Forex vs. stocks: What's "better" to trade?

by Vadim Pokhlebkin
Updated: November 03, 2017

The average daily trading volume in foreign exchange is more than $5 TRILLION. EWI's currencies expert, Jim Martens, discusses the pros and cons of trading forex vs. trading stocks.

Jim Martens
Who is Jim Martens?
Jim is one of the very few forex Elliott wave instructors in the world, and a long-time editor of EWI's forex-focused Currency Pro Service. A sought-after speaker, Jim has been successfully applying Elliott since the mid-1980s, including two years at the George Soros-affiliated hedge fund, Nexus Capital, Ltd.

Vadim Pokhlebkin: Jim, many readers of elliottwave.com tell us that they want to make money trading the markets. Would-be speculators have lots of options. Your area is forex -- the market which has been growing by leaps and bounds. Can you explain why I'd want to look at forex and not, say, the more "traditional" stock trading?
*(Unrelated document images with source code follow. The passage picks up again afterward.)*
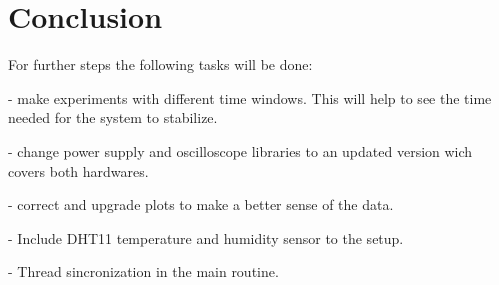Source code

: \section{Conclusion}

For further steps the following tasks will be done:

- make experiments with different time windows. This will help to see the time needed for the system to stabilize.

- change power supply and oscilloscope libraries to an updated version wich covers both hardwares.

- correct and upgrade plots to make a better sense of the data.

- Include DHT11 temperature and humidity sensor to the setup.

- Thread sincronization in the main routine.

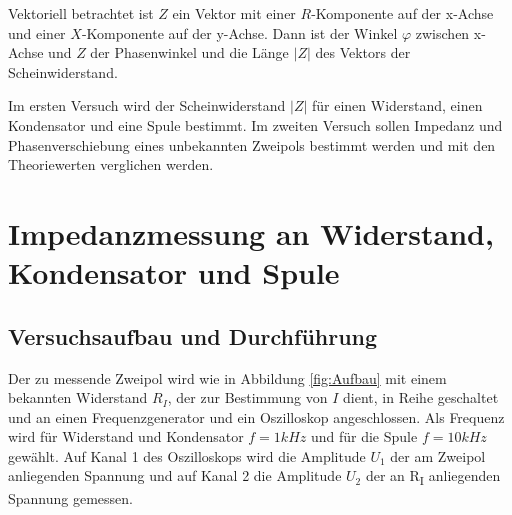 \documentclass{scrartcl}
\begin{document}
Vektoriell betrachtet ist $Z$ ein Vektor mit einer $R$-Komponente auf der x-Achse und einer $X$-Komponente auf der y-Achse. Dann ist der Winkel $\varphi$ zwischen x-Achse und $Z$ der Phasenwinkel und die Länge $|Z|$ des Vektors der Scheinwiderstand.

Im ersten Versuch wird der Scheinwiderstand $|Z|$ für einen Widerstand, einen Kondensator und eine Spule bestimmt. Im zweiten Versuch sollen Impedanz und Phasenverschiebung eines unbekannten Zweipols bestimmt werden und mit den Theoriewerten verglichen werden.
\section{Impedanzmessung an Widerstand, Kondensator und Spule}
\subsection{Versuchsaufbau und Durchführung}
Der zu messende Zweipol wird wie in Abbildung \ref{fig:Aufbau} mit einem bekannten Widerstand $R_{I}$, der zur Bestimmung von $I$ dient, in Reihe geschaltet und an einen Frequenzgenerator und ein Oszilloskop angeschlossen. Als Frequenz wird für Widerstand und Kondensator $f = 1kHz$ und für die Spule $f = 10kHz$ gewählt. Auf Kanal 1 des Oszilloskops wird die Amplitude $U_{1}$ der am Zweipol anliegenden Spannung und auf Kanal 2 die Amplitude $U_{2}$ der an R\textsubscript{I} anliegenden Spannung gemessen. 
\end{document}
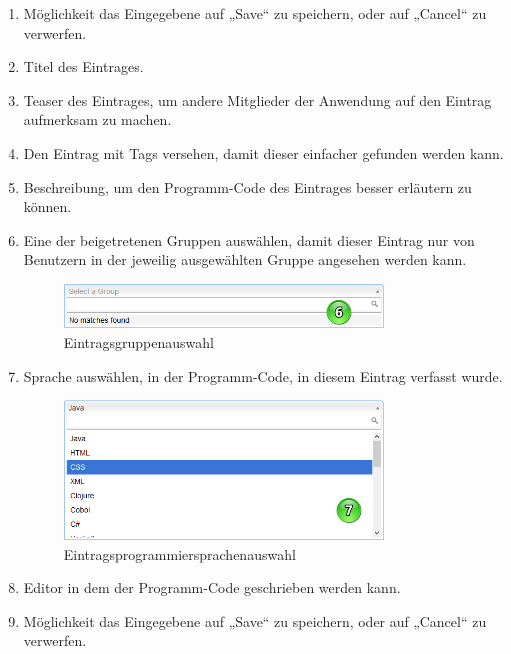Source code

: \begin{enumerate}
\item Möglichkeit das Eingegebene auf „Save“ zu speichern, oder auf „Cancel“ zu verwerfen.
\item Titel des Eintrages.
\item Teaser des Eintrages, um andere Mitglieder der Anwendung auf den Eintrag aufmerksam zu machen.
\item Den Eintrag mit Tags versehen, damit dieser einfacher gefunden werden kann.
\item Beschreibung, um den Programm-Code des Eintrages besser erläutern zu können.
\item Eine der beigetretenen Gruppen auswählen, damit dieser Eintrag nur von Benutzern in der jeweilig ausgewählten Gruppe angesehen werden kann.


\begin{figure}[H]
    \centering
    \includegraphics[width=0.8\textwidth]{Bilder/13.png}
    \caption{Eintragsgruppenauswahl }
    \label{fig:eintragsgruppenauswahl}
\end{figure}



\item Sprache auswählen, in der Programm-Code, in diesem Eintrag verfasst wurde.

\begin{figure}[H]
    \centering
    \includegraphics[width=0.8\textwidth]{Bilder/14.png}
    \caption{Eintragsprogrammiersprachenauswahl }
    \label{fig:eintragsprogrammiersprachenauswahl}
\end{figure}




\item Editor in dem der Programm-Code geschrieben werden kann. 
\item Möglichkeit das Eingegebene auf „Save“ zu speichern, oder auf „Cancel“ zu verwerfen.
\end{enumerate}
Jim Martens: A few reasons are immediately obvious.

1. Liquidity. Currency markets are much larger than equity markets. By most estimates, the daily volume in forex is as much as 10 times larger than the combined volume of ALL of the world's stock markets. That makes it a very liquid market.

2. 24-hour-a-day trading. We are also talking about a market that trades around the clock. That means that if you are a short-term trader and the price spikes after hours, you can adjust your existing position or enter a new one without having to wait until the market reopens the next morning. Sometimes you can do that with stocks too, but typically the spreads (the bid/ask) in stocks after hours widen out, so you may have to pay extra to buy a stock that, for example, announced great earnings after the close of the stock exchange at 4 PM. 

That's not the case with forex. Liquidity stays plenty deep for most investors around the clock. Yes, there are moments when currencies are less liquid, but for most participants, liquidity is fine even then. Spreads stay tight, too -- for example, for the euro-dollar exchange rate, or EUR/USD, they are typically 2 pips (points) or less, and they may go to 3 pips when liquidity is not as high. But rarely do we ever see a major widening in spreads.

3. Manageable number of trading choices. I think the ease of choosing a currency to trade is also a big advantage. How many stocks now trade around the world? Between the U.S., European and Asian stock markets, there are at least 40 industries, each with a number of sub-industries, and each one of those with 100+ stocks. So we're talking about tens of thousands of stocks -- and you have to choose the right one! Even in bull markets, while "the rising tide lifts all boats," as the saying goes, it may not lift your particular "boat" -- in fact, your stock may even decline if it's not the best stock in its peer group, or if you're in the wrong sector. Often, you see your sector or stock fall even as the general market rises, so you have to be very good -- or lucky -- at your stock picks.

The currency market has far fewer choices, and it's a good thing, because that makes your job much easier. Most forex traders stick to the major pairs; in fact, the bulk of trading is between the U.S. dollar and euro -- by some estimates, up to 70% of the total daily volume. Besides EUR/USD, we have 5 or 6 other major pairs -- and by watching those, you are basically watching the entire world. In EWI's Currency Pro Service, we track and forecast 11 most popular forex pairs, plus the U.S. Dollar Index.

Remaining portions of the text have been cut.